There are a few Componon-S out there with 5 elements... 50mm, from mid-1970s to 1980s.
No the 6 element-types are not superior to the 5 elements.
Tom - while I'd agree that, by definition, APO designs are highly corrected for color convergence, it seems to me that B&W prints would benefit as much as color. The only difference being that color fringing that might be apparent in a color print would become grey fringing in a B&W print. But, as noted, my experience was limited to switching from an older 50mm Componon to the new 40mm APO Compnon HM. The difference in sharpness and local contrast with negs that I had previously printed with the old lens was quite striking - rather like moving from a Holga to a Hassy.
Originally Posted by tomishakishi2
[COLOR=SlateGray]"You can't depend on your eyes if your imagination is out of focus." -Mark Twain[/COLOR]
Rio Rancho, NM
You may be right.
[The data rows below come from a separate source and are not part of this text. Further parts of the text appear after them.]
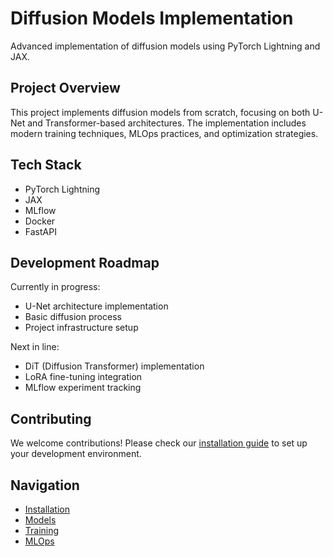 # Diffusion Models Implementation

Advanced implementation of diffusion models using PyTorch Lightning and JAX.

## Project Overview
This project implements diffusion models from scratch, focusing on both U-Net and Transformer-based architectures. The implementation includes modern training techniques, MLOps practices, and optimization strategies.

## Tech Stack
- PyTorch Lightning
- JAX
- MLflow
- Docker
- FastAPI

## Development Roadmap
Currently in progress:
- U-Net architecture implementation
- Basic diffusion process
- Project infrastructure setup

Next in line:
- DiT (Diffusion Transformer) implementation
- LoRA fine-tuning integration
- MLflow experiment tracking

## Contributing
We welcome contributions! Please check our [installation guide](getting_started/installation.md) to set up your development environment.

## Navigation
- [Installation](getting_started/installation.md)
- [Models](models/overview.md)
- [Training](training/setup.md)
- [MLOps](mlops/mlflow.md)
However, the light emitted from under the neg may already be less than full spectrum, maybe...guessing? It would certainly be the case that a graded paper would only be sensitive to the bluish bit and a VC paper yellow and magenta. I'm out of my depth here.
If there was a Holga/Hassy difference, I would question the proper function of the older lens rather than the 'new level' performance of the APO, tho I have no doubt that it would perform supremely well. Tho some later designs may have greater contrast, this is nothing that a wee bit more contrast under the enlarger could not fix (mono). Barry Thornton reckoned that the sharpest 50mm enlarger lens he ever had was a 50mm f4.5 Minolta....which in a moment of madness he always regretted, he sold. I have one too, however, perversely, it does not come close to covering 35mm (must be faulty) - ouch, cost me £5!....My most expensive lens was £50 80mm F4 Rodagon (new, in clear out). This was £2 more than my 240 Componon S, which not having used it yet, I hope is a good'un. There are tons of cheap bargains on ebay if getting started!
Check the articles - I posted a test of a Schneider Vs a Nikon Vs a minolta.
The schneider was old and in poor condition, so I wouldn't base your descision purely on my findings, but it DOES make a difference, and pick a lens based on it's performance, rather than assuming that a big brand name will perform better.
I'm with you. Based on experience with over 50 EL-lenses that “accumulated” in my darkroom over the past 15 years, I can say:
Originally Posted by tomishakishi2
- The differences you might be able to recognize on prints are inverse proportional to film size. Part of that is because larger formats have higher tolerances in every step. Small Format on the other hand requires actually micro meter precision form picture taking to the print.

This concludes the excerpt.